The Wassmer WA 20 Javelot (English: Javelin) and its very similar successors the WA 21 Javelot II and WA 22 Super Javelot are single seat gliders built in France in the 1950s and 1960s. Well over a hundred were sold as club aircraft and over fifty remain on the French civil register in 2010.
The Javelot was designed by Maurice Collard to provide a simply constructed glider with good performance to replace pre-war German- designed aircraft like the DFS Weihe and French built DFS Olympia Meise (Nord 2000), as well as the first post war generation of French designs such as the Arsenal Air 100, then widely used by French clubs.[1]
The original WA 20 Javelot, later known as the Javelot I and first flown in August 1956, has an all wood wing of 16.08m (52.76feet) span and a wing area of 15.5m2 giving it an aspect ratio of 16.7. It is shoulder mounted and is in two pieces built around single box spars with leading edge D-shaped, plywood skinned torsion boxes. The wing is fabric covered aft of the spar. There are small endplates at the wing tips, partly to protect them on the ground. The airbrakes deploy both above and below the wing.[1]
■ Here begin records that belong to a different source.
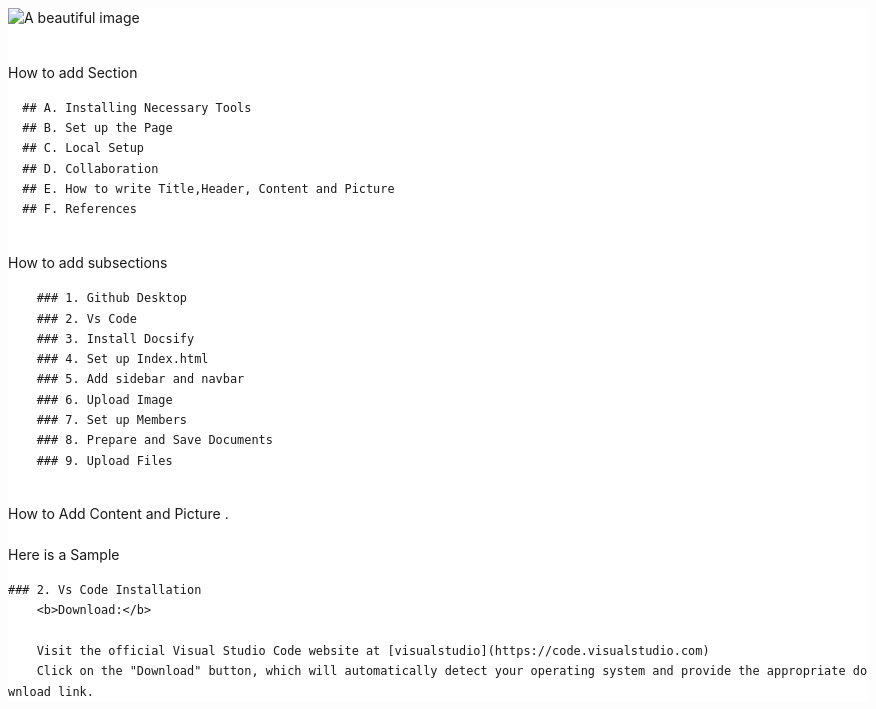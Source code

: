 
<img  style="display: block;
     margin-left: auto;
      margin-right: auto; " src="image/hm.jpg" alt="A beautiful image" class="center-image">
<BR>


 How to add Section 
<br> 

      ## A. Installing Necessary Tools
      ## B. Set up the Page
      ## C. Local Setup
      ## D. Collaboration
      ## E. How to write Title,Header, Content and Picture
      ## F. References

<BR>
 How to add subsections
<br>

        ### 1. Github Desktop
        ### 2. Vs Code
        ### 3. Install Docsify
        ### 4. Set up Index.html
        ### 5. Add sidebar and navbar
        ### 6. Upload Image
        ### 7. Set up Members
        ### 8. Prepare and Save Documents
        ### 9. Upload Files

<BR>
 How to Add Content and Picture .
<BR>
<br>
Here is a Sample

    ### 2. Vs Code Installation
        <b>Download:</b>

        Visit the official Visual Studio Code website at [visualstudio](https://code.visualstudio.com)
        Click on the "Download" button, which will automatically detect your operating system and provide the appropriate download link.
The Javelot has a flat-sided, polygonal fuselage, shaped by a steel tube frame and with fabric covering. Forward of the wing there are four longerons and the fuselage is deep and flat sided, which together with a deep, flat topped and sided canopy, which curves in side view, forms a blunt nose. The undercarriage is a combination of rubber sprung nose skid and fixed monowheel. Behind the wing the fuselage has only three longerons, tapers and has a prominent dorsal ridge. The wooden fin and rudder have straight edges and a rounded top; the tailplane, which carries a one piece elevator is mounted on top of the fuselage. There is a tailskid.[1] [2]
A revised, Standard competition class version, the WA 21 Javelot II made its first flight on 25 March 1958. This has a modified wing with a span of 15m (49feet) and 4° of dihedral on the outer parts though none on the constant chord centre section. The Javelot II also introduced separated pairs of differential ailerons as well as altering the wing to fuselage connection. By mid-1960, 50 Javelots had been delivered.[2]
The final production variant, though one that continued to be improved, was the WA 22 Super Javelot, which first flew in June 1961. Initially this combined the wing of the Javelot II with a fuselage built around the same steel tube structure but now with a resin bonded glass cloth covering forward of the wings. The nose was extended to be better streamlined and a new, lower, single piece canopy introduced. Aft, the vertical surfaces remained wood but were swept.[1] [2] The 1964 version of the Super Javelot increased the dihedral on the outer panels to 5.50°, refined the aerodynamics of the wing root to fuselage junction and covered the whole wing with birch ply to encourage laminar flow.[3]
The Wassmer WA 23 was a final, experimental development. It had a Super Javelot fuselage fitted with a new, 18m (59feet) span wing, an aspect ratio of 22 and a new airfoil profile specially designed by Maurice Collard. The empty weight of the WA 23 was 295kg (650lb). It flew for the first time on 6 August 1962.[4]
In 2010 the civil aircraft registers of European countries outside Russia contained four Javelot Is, fourteen Javelot IIs (one dismantled) and thirty five Super Javelots. All fifty three were French registered.[5]